*The problem*.
Could you transcribe each record below exactly as written, setting the pictures aside?

(Saved data entries)
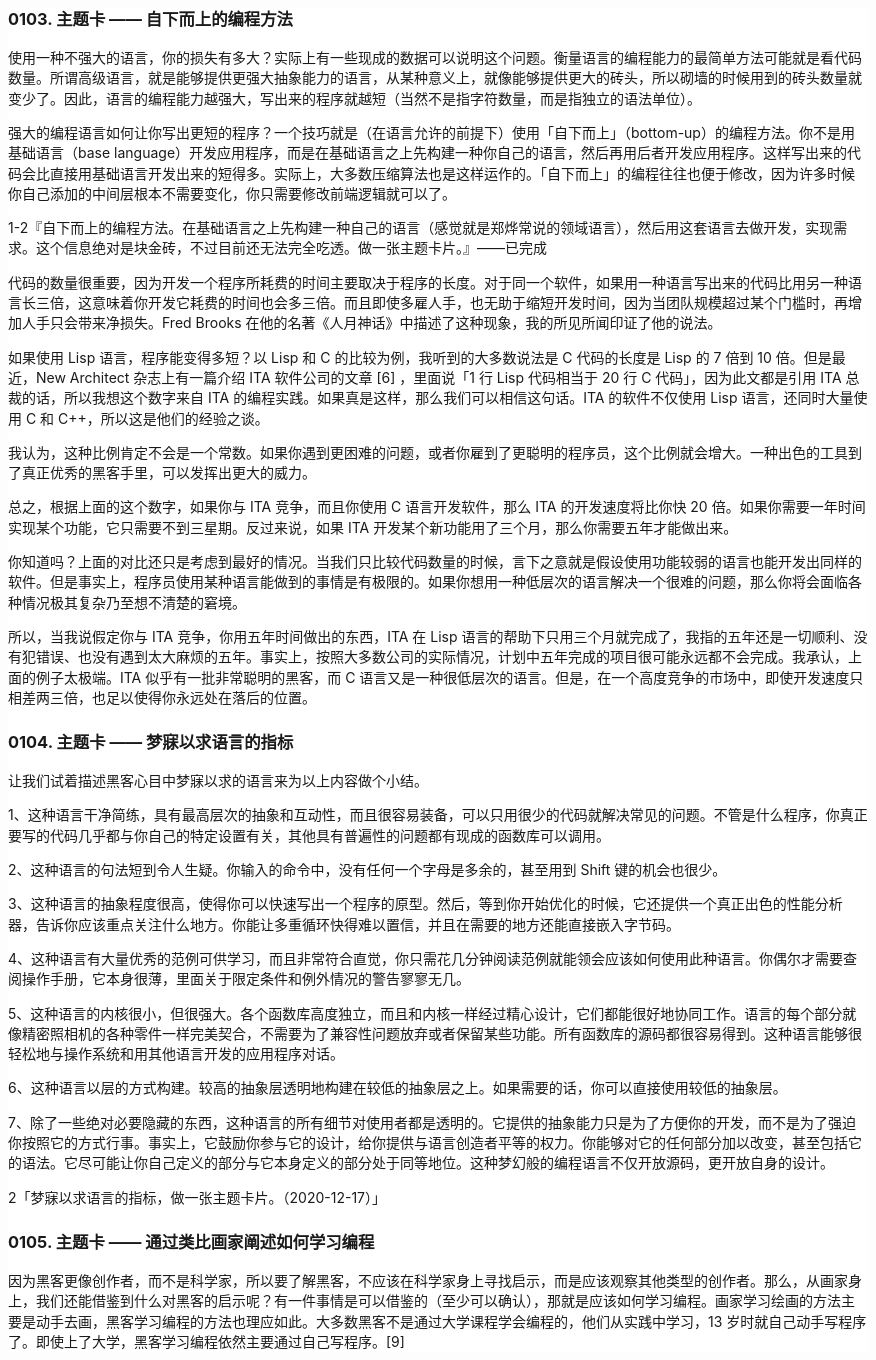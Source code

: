 ### 0103. 主题卡 —— 自下而上的编程方法

使用一种不强大的语言，你的损失有多大？实际上有一些现成的数据可以说明这个问题。衡量语言的编程能力的最简单方法可能就是看代码数量。所谓高级语言，就是能够提供更强大抽象能力的语言，从某种意义上，就像能够提供更大的砖头，所以砌墙的时候用到的砖头数量就变少了。因此，语言的编程能力越强大，写出来的程序就越短（当然不是指字符数量，而是指独立的语法单位）。

强大的编程语言如何让你写出更短的程序？一个技巧就是（在语言允许的前提下）使用「自下而上」（bottom-up）的编程方法。你不是用基础语言（base language）开发应用程序，而是在基础语言之上先构建一种你自己的语言，然后再用后者开发应用程序。这样写出来的代码会比直接用基础语言开发出来的短得多。实际上，大多数压缩算法也是这样运作的。「自下而上」的编程往往也便于修改，因为许多时候你自己添加的中间层根本不需要变化，你只需要修改前端逻辑就可以了。

1-2『自下而上的编程方法。在基础语言之上先构建一种自己的语言（感觉就是郑烨常说的领域语言），然后用这套语言去做开发，实现需求。这个信息绝对是块金砖，不过目前还无法完全吃透。做一张主题卡片。』——已完成

代码的数量很重要，因为开发一个程序所耗费的时间主要取决于程序的长度。对于同一个软件，如果用一种语言写出来的代码比用另一种语言长三倍，这意味着你开发它耗费的时间也会多三倍。而且即使多雇人手，也无助于缩短开发时间，因为当团队规模超过某个门槛时，再增加人手只会带来净损失。Fred Brooks 在他的名著《人月神话》中描述了这种现象，我的所见所闻印证了他的说法。

如果使用 Lisp 语言，程序能变得多短？以 Lisp 和 C 的比较为例，我听到的大多数说法是 C 代码的长度是 Lisp 的 7 倍到 10 倍。但是最近，New Architect 杂志上有一篇介绍 ITA 软件公司的文章 [6] ，里面说「1 行 Lisp 代码相当于 20 行 C 代码」，因为此文都是引用 ITA 总裁的话，所以我想这个数字来自 ITA 的编程实践。如果真是这样，那么我们可以相信这句话。ITA 的软件不仅使用 Lisp 语言，还同时大量使用 C 和 C++，所以这是他们的经验之谈。

我认为，这种比例肯定不会是一个常数。如果你遇到更困难的问题，或者你雇到了更聪明的程序员，这个比例就会增大。一种出色的工具到了真正优秀的黑客手里，可以发挥出更大的威力。

总之，根据上面的这个数字，如果你与 ITA 竞争，而且你使用 C 语言开发软件，那么 ITA 的开发速度将比你快 20 倍。如果你需要一年时间实现某个功能，它只需要不到三星期。反过来说，如果 ITA 开发某个新功能用了三个月，那么你需要五年才能做出来。

你知道吗？上面的对比还只是考虑到最好的情况。当我们只比较代码数量的时候，言下之意就是假设使用功能较弱的语言也能开发出同样的软件。但是事实上，程序员使用某种语言能做到的事情是有极限的。如果你想用一种低层次的语言解决一个很难的问题，那么你将会面临各种情况极其复杂乃至想不清楚的窘境。

所以，当我说假定你与 ITA 竞争，你用五年时间做出的东西，ITA 在 Lisp 语言的帮助下只用三个月就完成了，我指的五年还是一切顺利、没有犯错误、也没有遇到太大麻烦的五年。事实上，按照大多数公司的实际情况，计划中五年完成的项目很可能永远都不会完成。我承认，上面的例子太极端。ITA 似乎有一批非常聪明的黑客，而 C 语言又是一种很低层次的语言。但是，在一个高度竞争的市场中，即使开发速度只相差两三倍，也足以使得你永远处在落后的位置。

### 0104. 主题卡 —— 梦寐以求语言的指标

让我们试着描述黑客心目中梦寐以求的语言来为以上内容做个小结。

1、这种语言干净简练，具有最高层次的抽象和互动性，而且很容易装备，可以只用很少的代码就解决常见的问题。不管是什么程序，你真正要写的代码几乎都与你自己的特定设置有关，其他具有普遍性的问题都有现成的函数库可以调用。

2、这种语言的句法短到令人生疑。你输入的命令中，没有任何一个字母是多余的，甚至用到 Shift 键的机会也很少。

3、这种语言的抽象程度很高，使得你可以快速写出一个程序的原型。然后，等到你开始优化的时候，它还提供一个真正出色的性能分析器，告诉你应该重点关注什么地方。你能让多重循环快得难以置信，并且在需要的地方还能直接嵌入字节码。

4、这种语言有大量优秀的范例可供学习，而且非常符合直觉，你只需花几分钟阅读范例就能领会应该如何使用此种语言。你偶尔才需要查阅操作手册，它本身很薄，里面关于限定条件和例外情况的警告寥寥无几。

5、这种语言的内核很小，但很强大。各个函数库高度独立，而且和内核一样经过精心设计，它们都能很好地协同工作。语言的每个部分就像精密照相机的各种零件一样完美契合，不需要为了兼容性问题放弃或者保留某些功能。所有函数库的源码都很容易得到。这种语言能够很轻松地与操作系统和用其他语言开发的应用程序对话。

6、这种语言以层的方式构建。较高的抽象层透明地构建在较低的抽象层之上。如果需要的话，你可以直接使用较低的抽象层。

7、除了一些绝对必要隐藏的东西，这种语言的所有细节对使用者都是透明的。它提供的抽象能力只是为了方便你的开发，而不是为了强迫你按照它的方式行事。事实上，它鼓励你参与它的设计，给你提供与语言创造者平等的权力。你能够对它的任何部分加以改变，甚至包括它的语法。它尽可能让你自己定义的部分与它本身定义的部分处于同等地位。这种梦幻般的编程语言不仅开放源码，更开放自身的设计。

2「梦寐以求语言的指标，做一张主题卡片。（2020-12-17）」

### 0105. 主题卡 —— 通过类比画家阐述如何学习编程

因为黑客更像创作者，而不是科学家，所以要了解黑客，不应该在科学家身上寻找启示，而是应该观察其他类型的创作者。那么，从画家身上，我们还能借鉴到什么对黑客的启示呢？有一件事情是可以借鉴的（至少可以确认），那就是应该如何学习编程。画家学习绘画的方法主要是动手去画，黑客学习编程的方法也理应如此。大多数黑客不是通过大学课程学会编程的，他们从实践中学习，13 岁时就自己动手写程序了。即使上了大学，黑客学习编程依然主要通过自己写程序。[9]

*Solution to this task*.
Source code

: ### 0103. 主题卡 —— 自下而上的编程方法

使用一种不强大的语言，你的损失有多大？实际上有一些现成的数据可以说明这个问题。衡量语言的编程能力的最简单方法可能就是看代码数量。所谓高级语言，就是能够提供更强大抽象能力的语言，从某种意义上，就像能够提供更大的砖头，所以砌墙的时候用到的砖头数量就变少了。因此，语言的编程能力越强大，写出来的程序就越短（当然不是指字符数量，而是指独立的语法单位）。

强大的编程语言如何让你写出更短的程序？一个技巧就是（在语言允许的前提下）使用「自下而上」（bottom-up）的编程方法。你不是用基础语言（base language）开发应用程序，而是在基础语言之上先构建一种你自己的语言，然后再用后者开发应用程序。这样写出来的代码会比直接用基础语言开发出来的短得多。实际上，大多数压缩算法也是这样运作的。「自下而上」的编程往往也便于修改，因为许多时候你自己添加的中间层根本不需要变化，你只需要修改前端逻辑就可以了。

1-2『自下而上的编程方法。在基础语言之上先构建一种自己的语言（感觉就是郑烨常说的领域语言），然后用这套语言去做开发，实现需求。这个信息绝对是块金砖，不过目前还无法完全吃透。做一张主题卡片。』——已完成

代码的数量很重要，因为开发一个程序所耗费的时间主要取决于程序的长度。对于同一个软件，如果用一种语言写出来的代码比用另一种语言长三倍，这意味着你开发它耗费的时间也会多三倍。而且即使多雇人手，也无助于缩短开发时间，因为当团队规模超过某个门槛时，再增加人手只会带来净损失。Fred Brooks 在他的名著《人月神话》中描述了这种现象，我的所见所闻印证了他的说法。

如果使用 Lisp 语言，程序能变得多短？以 Lisp 和 C 的比较为例，我听到的大多数说法是 C 代码的长度是 Lisp 的 7 倍到 10 倍。但是最近，New Architect 杂志上有一篇介绍 ITA 软件公司的文章 [6] ，里面说「1 行 Lisp 代码相当于 20 行 C 代码」，因为此文都是引用 ITA 总裁的话，所以我想这个数字来自 ITA 的编程实践。如果真是这样，那么我们可以相信这句话。ITA 的软件不仅使用 Lisp 语言，还同时大量使用 C 和 C++，所以这是他们的经验之谈。

我认为，这种比例肯定不会是一个常数。如果你遇到更困难的问题，或者你雇到了更聪明的程序员，这个比例就会增大。一种出色的工具到了真正优秀的黑客手里，可以发挥出更大的威力。

总之，根据上面的这个数字，如果你与 ITA 竞争，而且你使用 C 语言开发软件，那么 ITA 的开发速度将比你快 20 倍。如果你需要一年时间实现某个功能，它只需要不到三星期。反过来说，如果 ITA 开发某个新功能用了三个月，那么你需要五年才能做出来。

你知道吗？上面的对比还只是考虑到最好的情况。当我们只比较代码数量的时候，言下之意就是假设使用功能较弱的语言也能开发出同样的软件。但是事实上，程序员使用某种语言能做到的事情是有极限的。如果你想用一种低层次的语言解决一个很难的问题，那么你将会面临各种情况极其复杂乃至想不清楚的窘境。

所以，当我说假定你与 ITA 竞争，你用五年时间做出的东西，ITA 在 Lisp 语言的帮助下只用三个月就完成了，我指的五年还是一切顺利、没有犯错误、也没有遇到太大麻烦的五年。事实上，按照大多数公司的实际情况，计划中五年完成的项目很可能永远都不会完成。我承认，上面的例子太极端。ITA 似乎有一批非常聪明的黑客，而 C 语言又是一种很低层次的语言。但是，在一个高度竞争的市场中，即使开发速度只相差两三倍，也足以使得你永远处在落后的位置。

### 0104. 主题卡 —— 梦寐以求语言的指标

让我们试着描述黑客心目中梦寐以求的语言来为以上内容做个小结。

1、这种语言干净简练，具有最高层次的抽象和互动性，而且很容易装备，可以只用很少的代码就解决常见的问题。不管是什么程序，你真正要写的代码几乎都与你自己的特定设置有关，其他具有普遍性的问题都有现成的函数库可以调用。

2、这种语言的句法短到令人生疑。你输入的命令中，没有任何一个字母是多余的，甚至用到 Shift 键的机会也很少。

3、这种语言的抽象程度很高，使得你可以快速写出一个程序的原型。然后，等到你开始优化的时候，它还提供一个真正出色的性能分析器，告诉你应该重点关注什么地方。你能让多重循环快得难以置信，并且在需要的地方还能直接嵌入字节码。

4、这种语言有大量优秀的范例可供学习，而且非常符合直觉，你只需花几分钟阅读范例就能领会应该如何使用此种语言。你偶尔才需要查阅操作手册，它本身很薄，里面关于限定条件和例外情况的警告寥寥无几。

5、这种语言的内核很小，但很强大。各个函数库高度独立，而且和内核一样经过精心设计，它们都能很好地协同工作。语言的每个部分就像精密照相机的各种零件一样完美契合，不需要为了兼容性问题放弃或者保留某些功能。所有函数库的源码都很容易得到。这种语言能够很轻松地与操作系统和用其他语言开发的应用程序对话。

6、这种语言以层的方式构建。较高的抽象层透明地构建在较低的抽象层之上。如果需要的话，你可以直接使用较低的抽象层。

7、除了一些绝对必要隐藏的东西，这种语言的所有细节对使用者都是透明的。它提供的抽象能力只是为了方便你的开发，而不是为了强迫你按照它的方式行事。事实上，它鼓励你参与它的设计，给你提供与语言创造者平等的权力。你能够对它的任何部分加以改变，甚至包括它的语法。它尽可能让你自己定义的部分与它本身定义的部分处于同等地位。这种梦幻般的编程语言不仅开放源码，更开放自身的设计。

2「梦寐以求语言的指标，做一张主题卡片。（2020-12-17）」

### 0105. 主题卡 —— 通过类比画家阐述如何学习编程

因为黑客更像创作者，而不是科学家，所以要了解黑客，不应该在科学家身上寻找启示，而是应该观察其他类型的创作者。那么，从画家身上，我们还能借鉴到什么对黑客的启示呢？有一件事情是可以借鉴的（至少可以确认），那就是应该如何学习编程。画家学习绘画的方法主要是动手去画，黑客学习编程的方法也理应如此。大多数黑客不是通过大学课程学会编程的，他们从实践中学习，13 岁时就自己动手写程序了。即使上了大学，黑客学习编程依然主要通过自己写程序。[9]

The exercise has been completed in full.